+++ AVAILABLE DATA +++

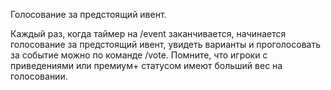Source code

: Голосование за предстоящий ивент.

Каждый раз, когда таймер на /event заканчивается, начинается голосование за предстоящий ивент, увидеть варианты и проголосовать за событие можно по команде /vote. Помните, что игроки с приведениями или премиум+ статусом имеют больший вес на голосовании.
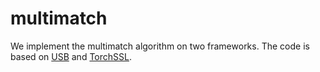 # multimatch
We implement the multimatch algorithm on two frameworks. The code is based on [USB](https://github.com/microsoft/Semi-supervised-learning) and [TorchSSL](https://github.com/TorchSSL/TorchSSL).
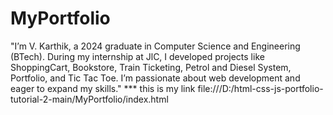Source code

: # MyPortfolio
"I’m V. Karthik, a 2024 graduate in Computer Science and Engineering (BTech). During my internship at JlC, I developed projects like ShoppingCart, Bookstore, Train Ticketing, Petrol and Diesel System, Portfolio, and Tic Tac Toe. I’m passionate about web development and eager to expand my skills."
*** this is my link file:///D:/html-css-js-portfolio-tutorial-2-main/MyPortfolio/index.html 
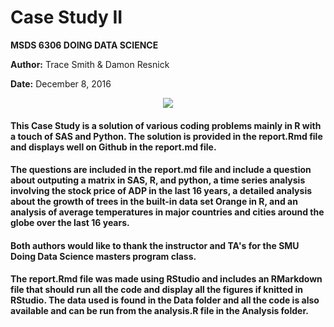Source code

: # Case Study II

**MSDS 6306 DOING DATA SCIENCE**  

**Author:** Trace Smith & Damon Resnick

**Date:** December 8, 2016  


<p align="center">
<img src=http://www.smu.edu/~/media/Site/DevelopmentExternalAffairs/PublicAffairs/Logos/smu/SMULogoR>
</p>

#### This Case Study is a solution of various coding problems mainly in R with a touch of SAS and Python.  The solution is provided in the report.Rmd file and displays well on Github in the report.md file.  


#### The questions are included in the report.md file and include a question about outputing a matrix in SAS, R, and python, a time series analysis involving the stock price of ADP in the last 16 years, a detailed analysis about the growth of trees in the built-in data set Orange in R, and an analysis of average temperatures in major countries and cities around the globe over the last 16 years.  


#### Both authors would like to thank the instructor and TA's for the SMU Doing Data Science masters program class.  


#### The report.Rmd file was made using RStudio and includes an RMarkdown file that should run all the code and display all the figures if knitted in RStudio.  The data used is found in the Data folder and all the code is also available and can be run from the analysis.R file in the Analysis folder.
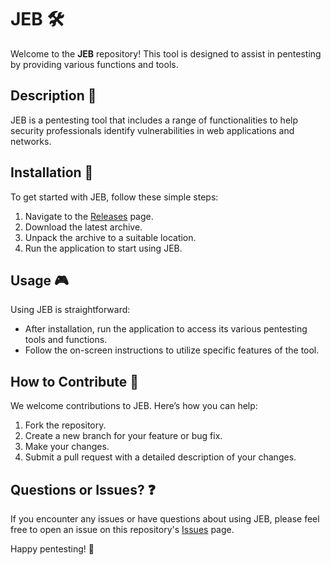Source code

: # JEB 🛠️

Welcome to the **JEB** repository! This tool is designed to assist in pentesting by providing various functions and tools.

## Description 📝

JEB is a pentesting tool that includes a range of functionalities to help security professionals identify vulnerabilities in web applications and networks.

## Installation 🔽

To get started with JEB, follow these simple steps:

1. Navigate to the [Releases](../../releases) page.
2. Download the latest archive.
3. Unpack the archive to a suitable location.
4. Run the application to start using JEB.

## Usage 🎮

Using JEB is straightforward:
- After installation, run the application to access its various pentesting tools and functions.
- Follow the on-screen instructions to utilize specific features of the tool.

## How to Contribute 🤝

We welcome contributions to JEB. Here’s how you can help:

1. Fork the repository.
2. Create a new branch for your feature or bug fix.
3. Make your changes.
4. Submit a pull request with a detailed description of your changes.

## Questions or Issues? ❓

If you encounter any issues or have questions about using JEB, please feel free to open an issue on this repository's [Issues](../../issues) page.

Happy pentesting! 🎉
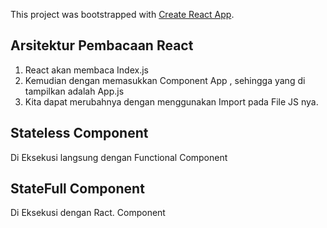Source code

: This project was bootstrapped with [Create React App](https://github.com/facebook/create-react-app).

## Arsitektur Pembacaan React

1. React akan membaca Index.js 
2. Kemudian dengan memasukkan Component App , sehingga yang di tampilkan adalah App.js
3. Kita dapat merubahnya dengan menggunakan Import pada File JS nya.



## Stateless Component
Di Eksekusi langsung dengan Functional Component


## StateFull Component

Di Eksekusi dengan Ract. Component
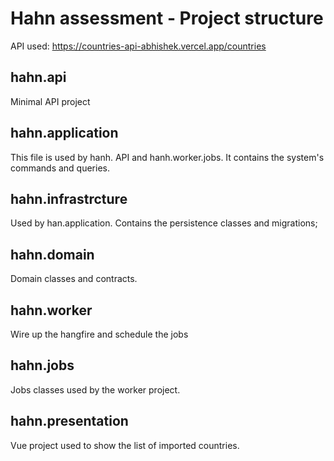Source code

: # Hahn assessment - Project structure

API used: https://countries-api-abhishek.vercel.app/countries

## hahn.api
Minimal API project

## hahn.application
This file is used by hanh. API and hanh.worker.jobs. It contains the system's commands and queries.

## hahn.infrastrcture
Used by han.application. Contains the persistence classes and migrations;

## hahn.domain
Domain classes and contracts.

## hahn.worker
Wire up the hangfire and schedule the jobs

## hahn.jobs
Jobs classes used by the worker project.

## hahn.presentation
Vue project used to show the list of imported countries.
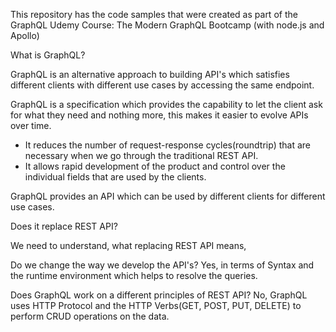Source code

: This repository has the code samples that were created as part of the GraphQL Udemy Course: The Modern GraphQL Bootcamp (with node.js and Apollo)

What is GraphQL?

GraphQL is an alternative approach to building API's which satisfies different clients with different use cases by accessing the same endpoint.

GraphQL is a specification which provides the capability to let the client ask for what they need and nothing more, this makes it easier to evolve APIs over time. 

* It reduces the number of request-response cycles(roundtrip) that are necessary when we go through the traditional REST API. 
* It allows rapid development of the product and control over the individual fields that are used by the clients. 


GraphQL provides an API which can be used by different clients for different use cases. 

Does it replace REST API?

We need to understand, what replacing REST API means, 

Do we change the way we develop the API's? Yes, in terms of Syntax and the runtime environment which helps to resolve the queries. 

Does GraphQL work on a different principles of REST API? No, GraphQL uses HTTP Protocol and the HTTP Verbs(GET, POST, PUT, DELETE) to perform CRUD operations on the data. 











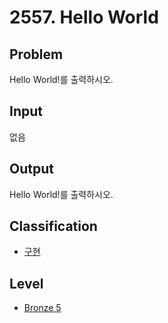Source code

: # 2557. Hello World

## Problem

Hello World!를 출력하시오.

## Input

없음

## Output

Hello World!를 출력하시오.

## Classification

- [구현](../README.md/#implemenation)

## Level

- [Bronze 5](../../boj/README.md/#bronze-5)
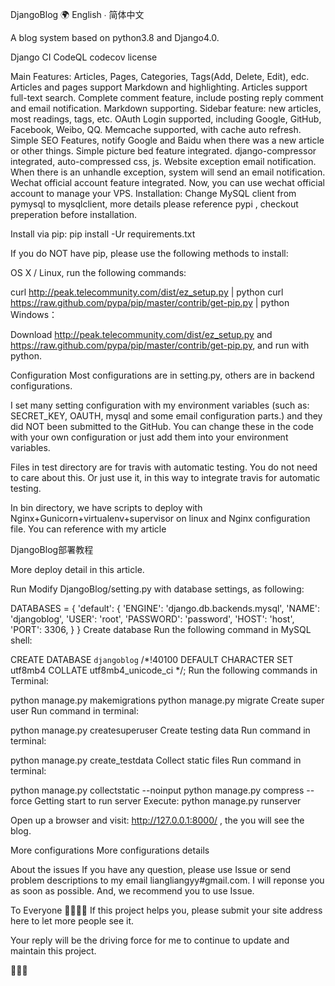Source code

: DjangoBlog
🌍 English ∙ 简体中文

A blog system based on python3.8 and Django4.0.

Django CI CodeQL codecov license

Main Features:
Articles, Pages, Categories, Tags(Add, Delete, Edit), edc. Articles and pages support Markdown and highlighting.
Articles support full-text search.
Complete comment feature, include posting reply comment and email notification. Markdown supporting.
Sidebar feature: new articles, most readings, tags, etc.
OAuth Login supported, including Google, GitHub, Facebook, Weibo, QQ.
Memcache supported, with cache auto refresh.
Simple SEO Features, notify Google and Baidu when there was a new article or other things.
Simple picture bed feature integrated.
django-compressor integrated, auto-compressed css, js.
Website exception email notification. When there is an unhandle exception, system will send an email notification.
Wechat official account feature integrated. Now, you can use wechat official account to manage your VPS.
Installation:
Change MySQL client from pymysql to mysqlclient, more details please reference pypi , checkout preperation before installation.

Install via pip: pip install -Ur requirements.txt

If you do NOT have pip, please use the following methods to install:

OS X / Linux, run the following commands:

curl http://peak.telecommunity.com/dist/ez_setup.py | python
curl https://raw.github.com/pypa/pip/master/contrib/get-pip.py | python
Windows：

Download http://peak.telecommunity.com/dist/ez_setup.py and https://raw.github.com/pypa/pip/master/contrib/get-pip.py, and run with python.

Configuration
Most configurations are in setting.py, others are in backend configurations.

I set many setting configuration with my environment variables (such as: SECRET_KEY, OAUTH, mysql and some email configuration parts.) and they did NOT been submitted to the GitHub. You can change these in the code with your own configuration or just add them into your environment variables.

Files in test directory are for travis with automatic testing. You do not need to care about this. Or just use it, in this way to integrate travis for automatic testing.

In bin directory, we have scripts to deploy with Nginx+Gunicorn+virtualenv+supervisor on linux and Nginx configuration file. You can reference with my article

DjangoBlog部署教程

More deploy detail in this article.

Run
Modify DjangoBlog/setting.py with database settings, as following:

DATABASES = {
    'default': {
        'ENGINE': 'django.db.backends.mysql',
        'NAME': 'djangoblog',
        'USER': 'root',
        'PASSWORD': 'password',
        'HOST': 'host',
        'PORT': 3306,
    }
}
Create database
Run the following command in MySQL shell:

CREATE DATABASE `djangoblog` /*!40100 DEFAULT CHARACTER SET utf8mb4 COLLATE utf8mb4_unicode_ci */;
Run the following commands in Terminal:

python manage.py makemigrations
python manage.py migrate
Create super user
Run command in terminal:

python manage.py createsuperuser
Create testing data
Run command in terminal:

python manage.py create_testdata
Collect static files
Run command in terminal:

python manage.py collectstatic --noinput
python manage.py compress --force
Getting start to run server
Execute: python manage.py runserver

Open up a browser and visit: http://127.0.0.1:8000/ , the you will see the blog.

More configurations
More configurations details

About the issues
If you have any question, please use Issue or send problem descriptions to my email liangliangyy#gmail.com. I will reponse you as soon as possible. And, we recommend you to use Issue.

To Everyone 🙋‍♀️🙋‍♂️
If this project helps you, please submit your site address here to let more people see it.

Your reply will be the driving force for me to continue to update and maintain this project.

🙏🙏🙏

+++

● PROBLEM REQUIREMENTS:
Look through the entries above and copy each line that has "just" in it.

● EXERCISE ANSWER:
I set many setting configuration with my environment variables (such as: SECRET_KEY, OAUTH, mysql and some email configuration parts.) and they did NOT been submitted to the GitHub. You can change these in the code with your own configuration or just add them into your environment variables.
Files in test directory are for travis with automatic testing. You do not need to care about this. Or just use it, in this way to integrate travis for automatic testing.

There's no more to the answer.